Player Evaluation Case Study – Casey Blake

I had intended to answer yesterday’s question by using theoretical players. Now I’ll use Casey Blake instead.

Re-signed OF Casey Blake to a two-year, $5.4M contract, avoiding arbitration

Blake was a “super-two,” meaning he was arbitration-eligible even though he had less than three seasons worth of service time. The Indians, if they choose, have Blake for four more seasons. Casey is not your typical arbitration player; he’s one of the older players on the roster, and before the 2003 season, only baseball junkies knew who he was. He started his career with the Toronto Blue Jays, drafted as a senior out of Wichita State. He got a cup of coffee with the Jays, but he couldn’t crack the major-league roster. He then moved to Minnesota, to Baltimore, and back to Minnesota, and had accumulated a grand total of 49 major-league at-bats before the Indians invited him to Spring Training. He beat out Greg LaRocca (who?) and hasn’t looked back. Now he’s guaranteed $5.4M over the next two seasons, probably more than he’s made his entire professional career put together.

My question is whether giving Blake two years is worth it. He’s moving to the outfield, where you almost have to expect Blake to repeat his 2004 season in order to be a productive outfielder. I really don’t see Blake doing that, though. His 2004 numbers are completely out of whack compared to what he did in the minors and in 2003. Yes, he hasn’t gotten a real chance before now, but at age 31, his career shouldn’t be compared to guys like Victor Martinez or Travis Hafner, both of whom have better minor-league resumes and who are on the better side of 30. The Indians made this decision based on Blake’s intangibles, saying that his work ethic and his attitude had a large say in the two-year deal. That’s all very nice, but you still have the data to contend with. I wouldn’t categorize Blake’s output in 2004 as a Brady Anderson-sized fluke, but at the same time you have to expect some kind of regression next season. The Indians are compounding this by moving him to left field, where a team’s best offensive outfielder usually resides. Relying on Blake to repeat what may be a career year just to be an average outfielder isn’t a gamble that’s likely to pay off. For instance, let’s see where Blake’s 2003 and 2004 OPSs would have placed him among 2004 AL left fielders:

Manny Ramirez 1.010
Hideki Matsui .912
Carlos Lee .891
Jose Guillen .848
Casey Blake .839 (2004)
Lew Ford .826
Shannon Stewart .826
Raul Ibanez .825
Craig Monroe .825
Eric Byrnes .814
Rondell White .790
Matt Lawton .787
Carl Crawford .779
Larry Bigbie .766
Eric Young .754
Casey Blake .723 (2003)
Reed Johnson .698

Essentially, if Blake is as good in 2005 as he was in 2004, he’s a pretty decent player, even for a left fielder. If, however, he reverts back to his 2003 form….well, let’s just hope he doesn’t do that. Which is why I don’t like this signing. If Aaron Boone stays healthy and Blake regresses to his earlier self, there’s a big problem. He’s not a good enough defender to play second base, and if he’s not adequate as a left fielder, he definitely wouldn’t meet the offensive standards that’s expected of a first baseman.

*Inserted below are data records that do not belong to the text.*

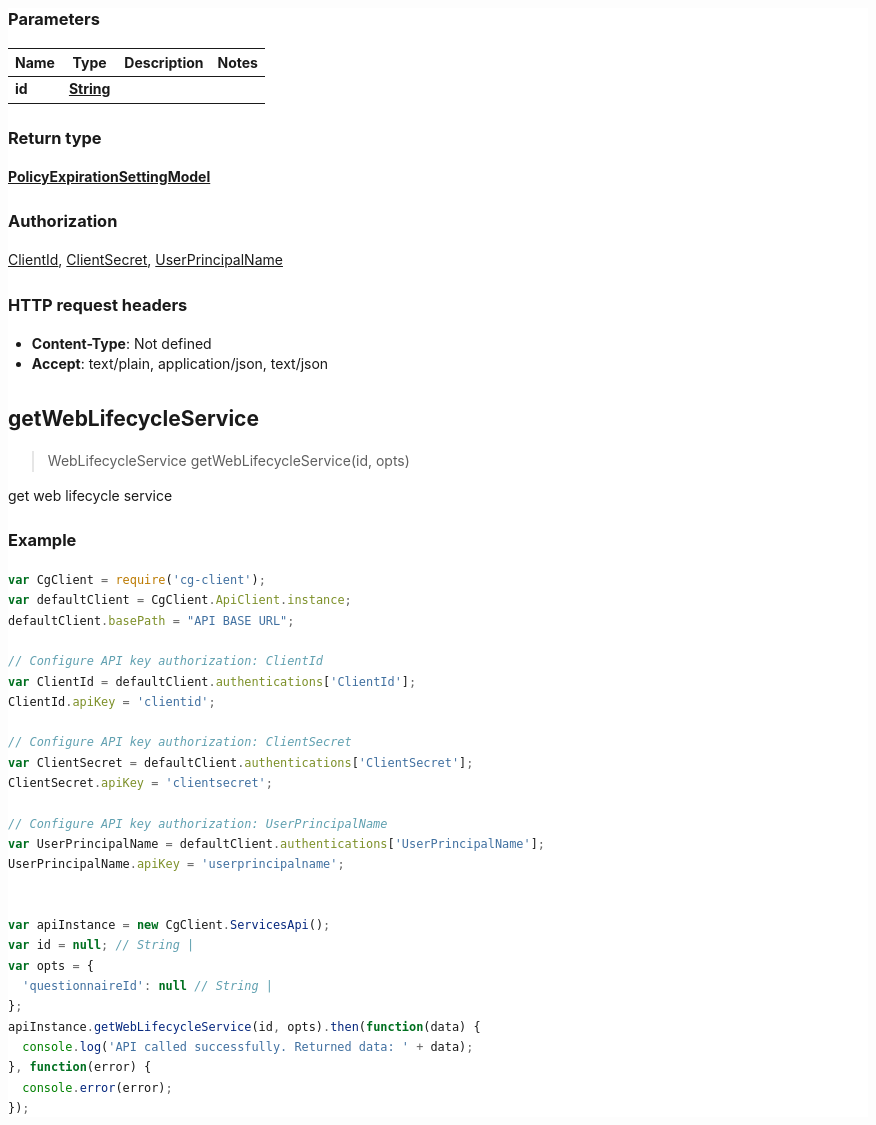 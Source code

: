 ### Parameters



Name | Type | Description  | Notes
------------- | ------------- | ------------- | -------------
 **id** | [**String**](.md)|  | 

### Return type

[**PolicyExpirationSettingModel**](PolicyExpirationSettingModel.md)

### Authorization

[ClientId](../README.md#ClientId), [ClientSecret](../README.md#ClientSecret), [UserPrincipalName](../README.md#UserPrincipalName)

### HTTP request headers

- **Content-Type**: Not defined
- **Accept**: text/plain, application/json, text/json


## getWebLifecycleService

> WebLifecycleService getWebLifecycleService(id, opts)

get web lifecycle service

### Example

```javascript
var CgClient = require('cg-client');
var defaultClient = CgClient.ApiClient.instance;
defaultClient.basePath = "API BASE URL";

// Configure API key authorization: ClientId
var ClientId = defaultClient.authentications['ClientId'];
ClientId.apiKey = 'clientid';

// Configure API key authorization: ClientSecret
var ClientSecret = defaultClient.authentications['ClientSecret'];
ClientSecret.apiKey = 'clientsecret';

// Configure API key authorization: UserPrincipalName
var UserPrincipalName = defaultClient.authentications['UserPrincipalName'];
UserPrincipalName.apiKey = 'userprincipalname';


var apiInstance = new CgClient.ServicesApi();
var id = null; // String | 
var opts = {
  'questionnaireId': null // String | 
};
apiInstance.getWebLifecycleService(id, opts).then(function(data) {
  console.log('API called successfully. Returned data: ' + data);
}, function(error) {
  console.error(error);
});

```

Getting back to yesterday’s question….no, I would not give that fictious player a salary commensurate of a 100 T player, because more than likely, he won’t be a 100 T player over the life of his contract. Because the player’s age says that 2004 was more of a fluke than a legitimate break-out, it’s not likely that the player will even maintain his T level next season. In this real-life situation, the medium involved is arbitration, which is a different environment to work in. The Indians weren’t going to lose Blake if they didn’t agree to a deal before the arbitration hearing, and given the figures submitted by Blake and the Indians, his 2005 salary wouldn’t be a whole lot different if the two sides had gone to arbitration. But the guarenteed second year means that the Indians may be paying $3.05M for a player without a position in 2006. Like Rotoworld said, Blake is a player you really need to go year-to-year with. Which makes this move the first real dud of the offseason for the Indians.